Crevettes marinées prêtes à être consommées

La sauce résultant de la marinade du séou jang est tout aussi précieuse. Riche en goût, elle peut être récupérée après avoir consommé les crevettes, bouillie à nouveau pour la conserver, et utilisée comme assaisonnement polyvalent pour d'autres plats.

Le séou jang n'est pas seulement consommé tel quel. Il trouve sa place dans diverses préparations coréennes, comme le bibimbap, où les crevettes fermentées, décortiquées et en morceaux, sont déposées sur du riz chaud avec un jaune d'œuf cru et arrosées de sauce. On peut également les intégrer dans des salades, accompagnées de concombres, d'herbes aromatiques, et de porc bouilli, sans besoin d'assaisonnement supplémentaire tant les crevettes apportent déjà leur salinité et leur acidité caractéristiques.

La Pâte de Crevette : Un Condiment Universel d'Asie du Sud-Est

Bien que le séou jang soit une préparation coréenne spécifique, le concept de crevettes fermentées est répandu dans toute l'Asie. La pâte de crevette, en particulier, est un condiment fondamental dans de nombreuses cuisines, notamment en Thaïlande où elle est connue sous le nom de "kapi". La production de cette pâte implique la fermentation de crevettes découpées puis séchées. Elle présente généralement une couleur marron ou rose foncé et une texture épaisse et compacte.

La pâte de crevette est un ingrédient clé dans des plats emblématiques comme les currys thaïs, les plats sautés, et les salades. Sa saveur salée et iodée, provenant directement de la mer, apporte une profondeur umami incomparable aux préparations. Son utilisation s'étend à travers l'Asie du Sud-Est, où elle est appréciée pour sa capacité à transformer des recettes simples en expériences gustatives riches et complexes.

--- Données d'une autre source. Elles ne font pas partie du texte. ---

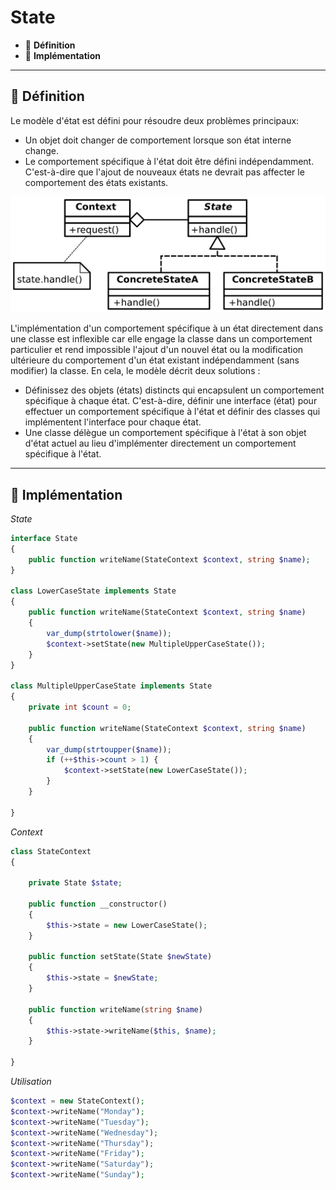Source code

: # State

*  🔖 **Définition**
*  🔖 **Implémentation**

___

## 📑 Définition

Le modèle d'état est défini pour résoudre deux problèmes principaux:

* Un objet doit changer de comportement lorsque son état interne change.
* Le comportement spécifique à l'état doit être défini indépendamment. C'est-à-dire que l'ajout de nouveaux états ne devrait pas affecter le comportement des états existants.

![image](https://raw.githubusercontent.com/seeren-training/Design-Pattern/master/wiki/resources/State.png)

L'implémentation d'un comportement spécifique à un état directement dans une classe est inflexible car elle engage la classe dans un comportement particulier et rend impossible l'ajout d'un nouvel état ou la modification ultérieure du comportement d'un état existant indépendamment (sans modifier) ​​la classe. En cela, le modèle décrit deux solutions :

* Définissez des objets (états) distincts qui encapsulent un comportement spécifique à chaque état. C'est-à-dire, définir une interface (état) pour effectuer un comportement spécifique à l'état et définir des classes qui implémentent l'interface pour chaque état.
* Une classe délègue un comportement spécifique à l'état à son objet d'état actuel au lieu d'implémenter directement un comportement spécifique à l'état.

___

## 📑 Implémentation

*State*

```php
interface State
{
    public function writeName(StateContext $context, string $name);
}

class LowerCaseState implements State
{
    public function writeName(StateContext $context, string $name)
    {
        var_dump(strtolower($name));
        $context->setState(new MultipleUpperCaseState());
    }
}

class MultipleUpperCaseState implements State
{
    private int $count = 0;

    public function writeName(StateContext $context, string $name)
    {
        var_dump(strtoupper($name));
        if (++$this->count > 1) {
            $context->setState(new LowerCaseState());
        }
    }

}
```

*Context*

```php
class StateContext
{

    private State $state;

    public function __constructor()
    {
        $this->state = new LowerCaseState();
    }

    public function setState(State $newState)
    {
        $this->state = $newState;
    }

    public function writeName(string $name)
    {
        $this->state->writeName($this, $name);
    }

}
```

*Utilisation*

```php
$context = new StateContext();
$context->writeName("Monday");
$context->writeName("Tuesday");
$context->writeName("Wednesday");
$context->writeName("Thursday");
$context->writeName("Friday");
$context->writeName("Saturday");
$context->writeName("Sunday");
```
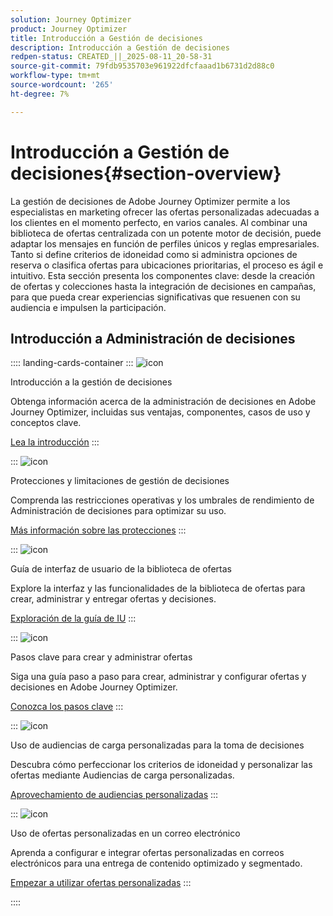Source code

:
 ```yaml
---
solution: Journey Optimizer
product: Journey Optimizer
title: Introducción a Gestión de decisiones
description: Introducción a Gestión de decisiones
redpen-status: CREATED_||_2025-08-11_20-58-31
source-git-commit: 79fdb9535703e961922dfcfaaad1b6731d2d88c0
workflow-type: tm+mt
source-wordcount: '265'
ht-degree: 7%

---
```



# Introducción a Gestión de decisiones{#section-overview}

La gestión de decisiones de Adobe Journey Optimizer permite a los especialistas en marketing ofrecer las ofertas personalizadas adecuadas a los clientes en el momento perfecto, en varios canales. Al combinar una biblioteca de ofertas centralizada con un potente motor de decisión, puede adaptar los mensajes en función de perfiles únicos y reglas empresariales. Tanto si define criterios de idoneidad como si administra opciones de reserva o clasifica ofertas para ubicaciones prioritarias, el proceso es ágil e intuitivo. Esta sección presenta los componentes clave: desde la creación de ofertas y colecciones hasta la integración de decisiones en campañas, para que pueda crear experiencias significativas que resuenen con su audiencia e impulsen la participación.

## Introducción a Administración de decisiones

:::: landing-cards-container
:::
![icon](https://cdn.experienceleague.adobe.com/icons/book.svg)

Introducción a la gestión de decisiones

Obtenga información acerca de la administración de decisiones en Adobe Journey Optimizer, incluidas sus ventajas, componentes, casos de uso y conceptos clave.

[Lea la introducción](../using/offers/get-started/starting-offer-decisioning.md)
:::

:::
![icon](https://cdn.experienceleague.adobe.com/icons/shield-halved.svg)

Protecciones y limitaciones de gestión de decisiones

Comprenda las restricciones operativas y los umbrales de rendimiento de Administración de decisiones para optimizar su uso.

[Más información sobre las protecciones](../using/offers/decision-management-guardrails.md)
:::

:::
![icon](https://cdn.experienceleague.adobe.com/icons/gear.svg)

Guía de interfaz de usuario de la biblioteca de ofertas

Explore la interfaz y las funcionalidades de la biblioteca de ofertas para crear, administrar y entregar ofertas y decisiones.

[Exploración de la guía de IU](../using/offers/get-started/user-interface.md)
:::

:::
![icon](https://cdn.experienceleague.adobe.com/icons/list-check.svg)

Pasos clave para crear y administrar ofertas

Siga una guía paso a paso para crear, administrar y configurar ofertas y decisiones en Adobe Journey Optimizer.

[Conozca los pasos clave](../using/offers/offer-library/key-steps.md)
:::

:::
![icon](https://cdn.experienceleague.adobe.com/icons/bullseye.svg)

Uso de audiencias de carga personalizadas para la toma de decisiones

Descubra cómo perfeccionar los criterios de idoneidad y personalizar las ofertas mediante Audiencias de carga personalizadas.

[Aprovechamiento de audiencias personalizadas](../using/offers/custom-upload-decisioning.md)
:::

:::
![icon](https://cdn.experienceleague.adobe.com/icons/circle-play.svg)

Uso de ofertas personalizadas en un correo electrónico

Aprenda a configurar e integrar ofertas personalizadas en correos electrónicos para una entrega de contenido optimizado y segmentado.

[Empezar a utilizar ofertas personalizadas](../using/offers/offers-e2e.md)
:::

::::
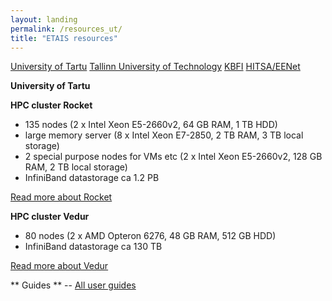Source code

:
 ```yaml
---
layout: landing
permalink: /resources_ut/
title: "ETAIS resources"
---
```


<a href="../resources_ut/" class="btn-success"> University of Tartu</a>
<a href="../resources_ttu/" class="btn-info"> Tallinn University of Technology</a>
<a href="../resources_kbfi/" class="btn-info"> KBFI</a>
<a href="../resources_hitsa/" class="btn-info"> HITSA/EENet</a>

**University of Tartu**

**HPC cluster Rocket**   
- 135 nodes (2 x Intel Xeon E5-2660v2, 64 GB RAM, 1 TB HDD)   
- large memory server (8 x Intel Xeon E7-2850, 2 TB RAM, 3 TB local storage)     
- 2 special purpose nodes for VMs etc (2 x Intel Xeon E5-2660v2, 128 GB RAM, 2 TB local storage)   
- InfiniBand datastorage ca 1.2 PB  

[Read more about Rocket](http://portal.hpc.ut.ee/web/guest/rocket-cluster "UT HPC Rocket info")

**HPC cluster Vedur**  
- 80 nodes (2 x AMD Opteron 6276, 48 GB RAM, 512 GB HDD)   
- InfiniBand datastorage ca 130 TB  

[Read more about Vedur](http://portal.hpc.ut.ee/web/guest/vedur-cluster "UT HPC Vedur info")

** Guides **
-- [All user guides](http://portal.hpc.ut.ee/web/guest/guides "UT HPC guides")  
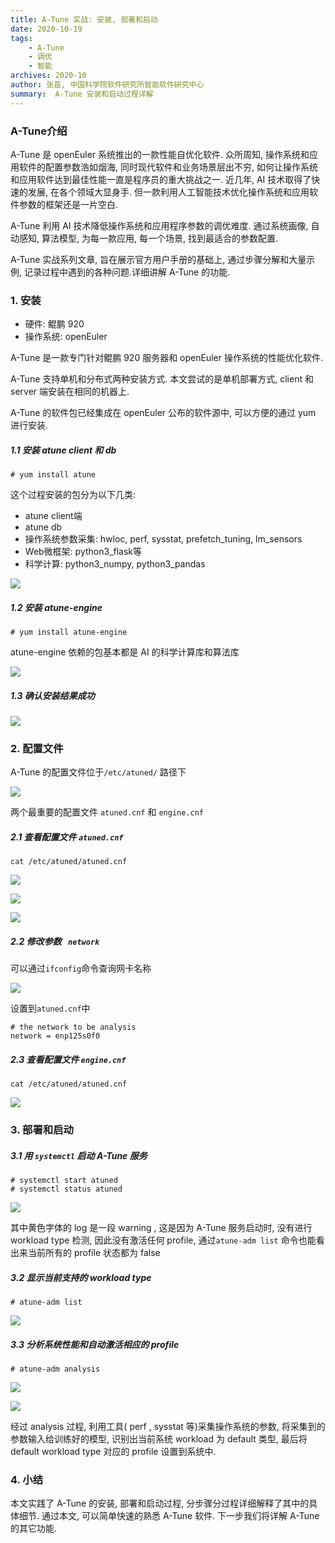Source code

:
 ```yaml
---
title: A-Tune 实战: 安装, 部署和启动
date: 2020-10-19
tags: 
    - A-Tune
    - 调优
    - 智能
archives: 2020-10
author: 张苗, 中国科学院软件研究所智能软件研究中心
summary:  A-Tune 安装和启动过程详解
---
```



### A-Tune介绍

A-Tune 是 openEuler 系统推出的一款性能自优化软件. 众所周知, 操作系统和应用软件的配置参数浩如烟海, 同时现代软件和业务场景层出不穷, 如何让操作系统和应用软件达到最佳性能一直是程序员的重大挑战之一.  近几年, AI 技术取得了快速的发展, 在各个领域大显身手. 但一款利用人工智能技术优化操作系统和应用软件参数的框架还是一片空白.

A-Tune 利用 AI 技术降低操作系统和应用程序参数的调优难度. 通过系统画像, 自动感知, 算法模型, 为每一款应用, 每一个场景, 找到最适合的参数配置.

A-Tune 实战系列文章, 旨在展示官方用户手册的基础上, 通过步骤分解和大量示例,  记录过程中遇到的各种问题.详细讲解 A-Tune 的功能.



### 1. 安装

- 硬件:  鲲鹏 920
- 操作系统:  openEuler

A-Tune 是一款专门针对鲲鹏 920 服务器和 openEuler 操作系统的性能优化软件.

A-Tune 支持单机和分布式两种安装方式. 本文尝试的是单机部署方式, client 和 server 端安装在相同的机器上.

A-Tune 的软件包已经集成在 openEuler 公布的软件源中, 可以方便的通过 yum 进行安装.

##### 1.1 安装 atune client 和 db

```
# yum install atune
```

这个过程安装的包分为以下几类:

- atune client端
- atune db
- 操作系统参数采集: hwloc, perf, sysstat, prefetch_tuning, lm_sensors
- Web微框架:  python3_flask等
- 科学计算:  python3_numpy, python3_pandas

![](./atune-install.png)

##### 1.2 安装 atune-engine
```
# yum install atune-engine
```

atune-engine 依赖的包基本都是 AI 的科学计算库和算法库

![](./atune-engine-install.png)

##### 1.3 确认安装结果成功

![](./atune-install-check.png)



### 2. 配置文件

A-Tune 的配置文件位于```/etc/atuned/``` 路径下

![](./atuned-folder.png)

两个最重要的配置文件 ```atuned.cnf```  和 ```engine.cnf``` 

##### 2.1 查看配置文件 `atuned.cnf`

```
cat /etc/atuned/atuned.cnf
```

![](./atuned-cnf-1.png)

![](./atuned-cnf-2.png)

![](./atuned-cnf-3.png)

##### 2.2 修改参数 ` network`

可以通过```ifconfig```命令查询网卡名称

![](./ifconfig.png)

设置到`atuned.cnf`中

```
# the network to be analysis
network = enp125s0f0
```



##### 2.3 查看配置文件 `engine.cnf`

```
cat /etc/atuned/atuned.cnf
```

![](./engine-cnf.png)



### 3. 部署和启动

##### 3.1 用 `systemctl` 启动 A-Tune 服务

```
# systemctl start atuned
# systemctl status atuned
```

![](./systemctl-start.png)

其中黄色字体的 log 是一段 warning , 这是因为 A-Tune 服务启动时, 没有进行 workload type 检测, 因此没有激活任何 profile, 通过```atune-adm list``` 命令也能看出来当前所有的 profile 状态都为 false

##### 3.2 显示当前支持的 workload type

``` 
# atune-adm list
```

![](./atune-adm-list.png)

##### 3.3 分析系统性能和自动激活相应的 profile

```
# atune-adm analysis
```

![](./analysis-1.png)

![](./analysis-2.png)

经过 analysis 过程, 利用工具( perf , sysstat 等)采集操作系统的参数,  将采集到的参数输入给训练好的模型, 识别出当前系统 workload 为 default 类型, 最后将 default workload type 对应的 profile 设置到系统中.



### 4. 小结

本文实践了 A-Tune 的安装, 部署和启动过程, 分步骤分过程详细解释了其中的具体细节. 通过本文, 可以简单快速的熟悉 A-Tune 软件. 下一步我们将详解 A-Tune 的其它功能.
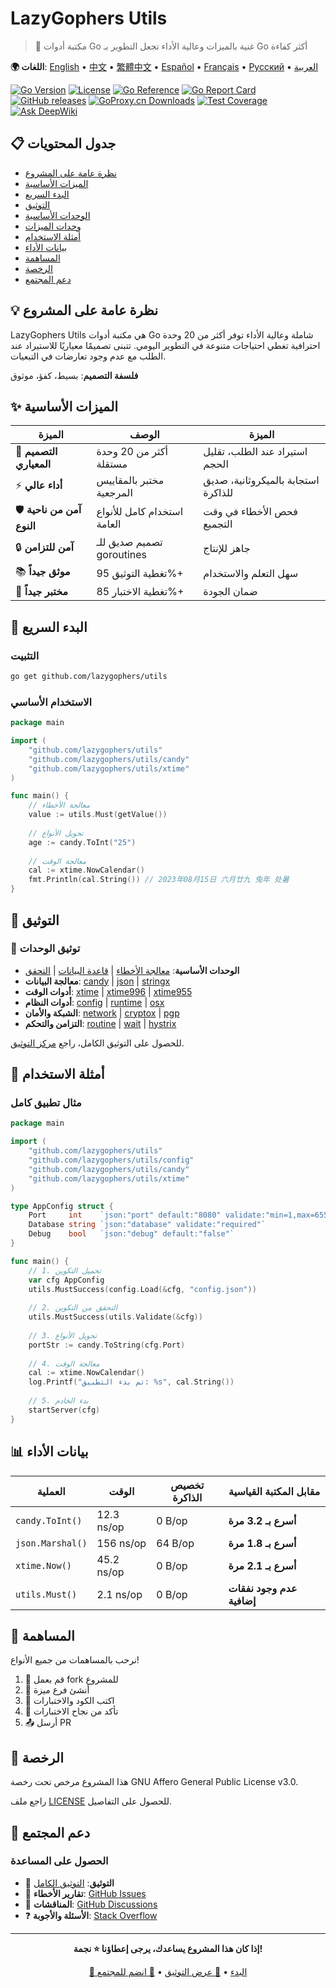 # LazyGophers Utils

> 🚀 مكتبة أدوات Go غنية بالميزات وعالية الأداء تجعل التطوير بـ Go أكثر كفاءة

**🌍 اللغات**: [English](README.md) • [中文](README_zh.md) • [繁體中文](README_zh-hant.md) • [Español](README_es.md) • [Français](README_fr.md) • [Русский](README_ru.md) • [العربية](README_ar.md)

[![Go Version](https://img.shields.io/badge/Go-1.21+-blue.svg)](https://golang.org)
[![License](https://img.shields.io/badge/License-AGPL%20v3-green.svg)](LICENSE)
[![Go Reference](https://pkg.go.dev/badge/github.com/lazygophers/utils.svg)](https://pkg.go.dev/github.com/lazygophers/utils)
[![Go Report Card](https://goreportcard.com/badge/github.com/lazygophers/utils)](https://goreportcard.com/report/github.com/lazygophers/utils)
[![GitHub releases](https://img.shields.io/github/release/lazygophers/utils.svg)](https://github.com/lazygophers/utils/releases)
[![GoProxy.cn Downloads](https://goproxy.cn/stats/github.com/lazygophers/utils/badges/download-count.svg)](https://goproxy.cn/stats/github.com/lazygophers/utils)
[![Test Coverage](https://img.shields.io/badge/coverage-85%25-brightgreen.svg)](https://github.com/lazygophers/utils/actions)
[![Ask DeepWiki](https://deepwiki.com/badge.svg)](https://deepwiki.com/lazygophers/utils)

## 📋 جدول المحتويات

- [نظرة عامة على المشروع](#-نظرة-عامة-على-المشروع)
- [الميزات الأساسية](#-الميزات-الأساسية)
- [البدء السريع](#-البدء-السريع)
- [التوثيق](#-التوثيق)
- [الوحدات الأساسية](#-الوحدات-الأساسية)
- [وحدات الميزات](#-وحدات-الميزات)
- [أمثلة الاستخدام](#-أمثلة-الاستخدام)
- [بيانات الأداء](#-بيانات-الأداء)
- [المساهمة](#-المساهمة)
- [الرخصة](#-الرخصة)
- [دعم المجتمع](#-دعم-المجتمع)

## 💡 نظرة عامة على المشروع

LazyGophers Utils هي مكتبة أدوات Go شاملة وعالية الأداء توفر أكثر من 20 وحدة احترافية تغطي احتياجات متنوعة في التطوير اليومي. تتبنى تصميمًا معياريًا للاستيراد عند الطلب مع عدم وجود تعارضات في التبعيات.

**فلسفة التصميم**: بسيط، كفؤ، موثوق

## ✨ الميزات الأساسية

| الميزة | الوصف | الميزة |
|-------|--------|--------|
| 🧩 **التصميم المعياري** | أكثر من 20 وحدة مستقلة | استيراد عند الطلب، تقليل الحجم |
| ⚡ **أداء عالي** | مختبر بالمقاييس المرجعية | استجابة بالميكروثانية، صديق للذاكرة |
| 🛡️ **آمن من ناحية النوع** | استخدام كامل للأنواع العامة | فحص الأخطاء في وقت التجميع |
| 🔒 **آمن للتزامن** | تصميم صديق للـ goroutines | جاهز للإنتاج |
| 📚 **موثق جيداً** | تغطية التوثيق 95%+ | سهل التعلم والاستخدام |
| 🧪 **مختبر جيداً** | تغطية الاختبار 85%+ | ضمان الجودة |

## 🚀 البدء السريع

### التثبيت

```bash
go get github.com/lazygophers/utils
```

### الاستخدام الأساسي

```go
package main

import (
    "github.com/lazygophers/utils"
    "github.com/lazygophers/utils/candy"
    "github.com/lazygophers/utils/xtime"
)

func main() {
    // معالجة الأخطاء
    value := utils.Must(getValue())
    
    // تحويل الأنواع
    age := candy.ToInt("25")
    
    // معالجة الوقت
    cal := xtime.NowCalendar()
    fmt.Println(cal.String()) // 2023年08月15日 六月廿九 兔年 处暑
}
```

## 📖 التوثيق

### 📁 توثيق الوحدات
- **الوحدات الأساسية**: [معالجة الأخطاء](must.go) | [قاعدة البيانات](orm.go) | [التحقق](validate.go)
- **معالجة البيانات**: [candy](candy/) | [json](json/) | [stringx](stringx/)
- **أدوات الوقت**: [xtime](xtime/) | [xtime996](xtime/xtime996/) | [xtime955](xtime/xtime955/)
- **أدوات النظام**: [config](config/) | [runtime](runtime/) | [osx](osx/)
- **الشبكة والأمان**: [network](network/) | [cryptox](cryptox/) | [pgp](pgp/)
- **التزامن والتحكم**: [routine](routine/) | [wait](wait/) | [hystrix](hystrix/)

للحصول على التوثيق الكامل، راجع [مركز التوثيق](docs/).

## 🎯 أمثلة الاستخدام

### مثال تطبيق كامل

```go
package main

import (
    "github.com/lazygophers/utils"
    "github.com/lazygophers/utils/config"
    "github.com/lazygophers/utils/candy"
    "github.com/lazygophers/utils/xtime"
)

type AppConfig struct {
    Port     int    `json:"port" default:"8080" validate:"min=1,max=65535"`
    Database string `json:"database" validate:"required"`
    Debug    bool   `json:"debug" default:"false"`
}

func main() {
    // 1. تحميل التكوين
    var cfg AppConfig
    utils.MustSuccess(config.Load(&cfg, "config.json"))
    
    // 2. التحقق من التكوين
    utils.MustSuccess(utils.Validate(&cfg))
    
    // 3. تحويل الأنواع
    portStr := candy.ToString(cfg.Port)
    
    // 4. معالجة الوقت
    cal := xtime.NowCalendar()
    log.Printf("تم بدء التطبيق: %s", cal.String())
    
    // 5. بدء الخادم
    startServer(cfg)
}
```

## 📊 بيانات الأداء

| العملية | الوقت | تخصيص الذاكرة | مقابل المكتبة القياسية |
|---------|-------|---------------|-----------------------|
| `candy.ToInt()` | 12.3 ns/op | 0 B/op | **أسرع بـ 3.2 مرة** |
| `json.Marshal()` | 156 ns/op | 64 B/op | **أسرع بـ 1.8 مرة** |
| `xtime.Now()` | 45.2 ns/op | 0 B/op | **أسرع بـ 2.1 مرة** |
| `utils.Must()` | 2.1 ns/op | 0 B/op | **عدم وجود نفقات إضافية** |

## 🤝 المساهمة

نرحب بالمساهمات من جميع الأنواع!

1. 🍴 قم بعمل fork للمشروع
2. 🌿 أنشئ فرع ميزة
3. 📝 اكتب الكود والاختبارات
4. 🧪 تأكد من نجاح الاختبارات
5. 📤 أرسل PR

## 📄 الرخصة

هذا المشروع مرخص تحت رخصة GNU Affero General Public License v3.0.

راجع ملف [LICENSE](LICENSE) للحصول على التفاصيل.

## 🌟 دعم المجتمع

### الحصول على المساعدة

- 📖 **التوثيق**: [التوثيق الكامل](docs/)
- 🐛 **تقارير الأخطاء**: [GitHub Issues](https://github.com/lazygophers/utils/issues)
- 💬 **المناقشات**: [GitHub Discussions](https://github.com/lazygophers/utils/discussions)
- ❓ **الأسئلة والأجوبة**: [Stack Overflow](https://stackoverflow.com/questions/tagged/lazygophers-utils)

---

<div align="center">

**إذا كان هذا المشروع يساعدك، يرجى إعطاؤنا ⭐ نجمة!**

[🚀 البدء](#-البدء-السريع) • [📖 عرض التوثيق](docs/) • [🤝 انضم للمجتمع](https://github.com/lazygophers/utils/discussions)

</div>
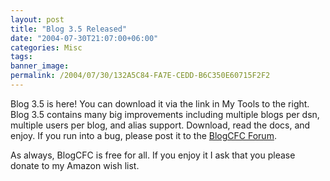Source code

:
 ```yaml
---
layout: post
title: "Blog 3.5 Released"
date: "2004-07-30T21:07:00+06:00"
categories: Misc 
tags: 
banner_image: 
permalink: /2004/07/30/132A5C84-FA7E-CEDD-B6C350E60715F2F2
---
```


Blog 3.5 is here! You can download it via the link in My Tools to the right. Blog 3.5 contains many big improvements including multiple blogs per dsn, multiple users per blog, and alias support. Download, read the docs, and enjoy. If you run into a bug, please post it to the <a href="http://www.camdenfamily.com/morpheus/forums/forums.cfm?conferenceid=4">BlogCFC Forum</a>.

As always, BlogCFC is free for all. If you enjoy it I ask that you please donate to my Amazon wish list.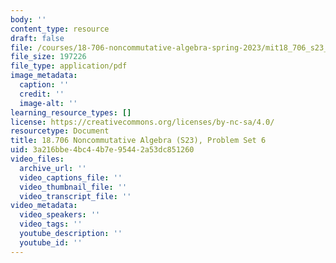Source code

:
 ```yaml
---
body: ''
content_type: resource
draft: false
file: /courses/18-706-noncommutative-algebra-spring-2023/mit18_706_s23_pset06.pdf
file_size: 197226
file_type: application/pdf
image_metadata:
  caption: ''
  credit: ''
  image-alt: ''
learning_resource_types: []
license: https://creativecommons.org/licenses/by-nc-sa/4.0/
resourcetype: Document
title: 18.706 Noncommutative Algebra (S23), Problem Set 6
uid: 3a216bbe-4bc4-4b7e-9544-2a53dc851260
video_files:
  archive_url: ''
  video_captions_file: ''
  video_thumbnail_file: ''
  video_transcript_file: ''
video_metadata:
  video_speakers: ''
  video_tags: ''
  youtube_description: ''
  youtube_id: ''
---
```

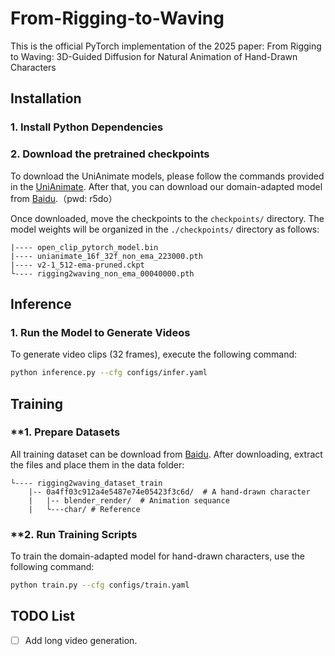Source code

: # From-Rigging-to-Waving
This is the official PyTorch implementation of the 2025 paper: From Rigging to Waving: 3D-Guided Diffusion for Natural Animation of Hand-Drawn Characters

## Installation

### **1. Install Python Dependencies**

### **2. Download the pretrained checkpoints**

To download the UniAnimate models, please follow the commands provided in the [UniAnimate](https://github.com/ali-vilab/UniAnimate). After that, you can download our domain-adapted model from [Baidu](https://pan.baidu.com/s/14GqXTFgK4d8i5wCVOwWtBA).（pwd: r5do）
 

Once downloaded, move the checkpoints to the `checkpoints/` directory. The model weights will be organized in the `./checkpoints/` directory as follows:

```./checkpoints/
|---- open_clip_pytorch_model.bin
|---- unianimate_16f_32f_non_ema_223000.pth 
|---- v2-1_512-ema-pruned.ckpt
└---- rigging2waving_non_ema_00040000.pth
```

## Inference

### **1. Run the Model to Generate Videos**

To generate video clips (32 frames), execute the following command:

```bash
python inference.py --cfg configs/infer.yaml
```

## Training

### **1. Prepare Datasets
All training dataset can be download from [Baidu](https://pan.baidu.com/s/14GqXTFgK4d8i5wCVOwWtBA?pwd=r5do).
After downloading, extract the files and place them in the data folder:

```./data/
└---- rigging2waving_dataset_train
    |-- 0a4ff03c912a4e5487e74e05423f3c6d/  # A hand-drawn character
    |   |-- blender_render/  # Animation sequance
    |   └---char/ # Reference
```

### **2. Run Training Scripts
To train the domain-adapted model for hand-drawn characters, use the following command:

```bash
python train.py --cfg configs/train.yaml
```


## TODO List

- [ ] Add  long video generation.
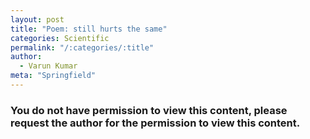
 ```yaml
---
layout: post
title: "Poem: still hurts the same"
categories: Scientific
permalink: "/:categories/:title"
author:
  - Varun Kumar
meta: "Springfield"
---
```


### You do not have permission to view this content, please request the author for the permission to view this content.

Le saeujeot (새우젓), une autre forme de crevette fermentée coréenne, mérite également une mention spéciale. Il s'agit d'un condiment traditionnel préparé à partir de petites crevettes salées et fermentées, appartenant au genre Acetes. Ces crevettes, plus petites et à carapace fine, sont conservées dans du sel, subissant un processus de fermentation qui leur confère une teinte rose pâle et une saveur salée intense avec un arôme prononcé de poisson. Le saeujeot est un ingrédient essentiel dans la préparation de nombreux plats coréens, y compris le kimchi, et il ajoute une profondeur unique sans masquer les autres saveurs. Sa saveur prononcée et sa haute teneur en sel nécessitent une utilisation judicieuse. Bien qu'il soit difficile de trouver un substitut parfait, certaines alternatives comme la pâte de crevette thaïlandaise, la sauce de poisson végétalienne, la sauce soja ou la pâte de miso rouge peuvent être utilisées avec des résultats variables selon la recette. Le saeujeot se conserve au réfrigérateur dans un contenant hermétique pendant six mois à un an, et peut être congelé pour prolonger sa fraîcheur.

L'Art de la Fermentation : Une Science et une Tradition

La fermentation, qu'elle s'applique aux légumes comme dans le kimchi ou aux crevettes comme dans le séou jang et le saeujeot, est une science ancienne qui continue de fasciner et d'enrichir nos tables. Elle transforme des ingrédients simples en produits d'une complexité et d'une profondeur gustative remarquables. Ces condiments fermentés, profondément ancrés dans la culture coréenne et asiatique, ne sont pas seulement des accompagnements, mais des éléments essentiels qui définissent l'identité culinaire de régions entières, offrant une expérience gustative unique qui témoigne de la patience, du savoir-faire et de l'amour de la bonne chère.

Kimchi : une histoire d'amour et de patience

La maîtrise de la fermentation permet non seulement de préserver les aliments, mais aussi de créer des saveurs nouvelles et complexes. Que ce soit pour le kimchi, le séou jang, ou la pâte de crevette, le processus est une invitation à la découverte, où le temps et la patience sont les meilleurs alliés du cuisinier. Ces aliments fermentés, riches en histoire et en saveur, continuent de captiver les palais du monde entier, prouvant la puissance intemporelle de la transformation culinaire.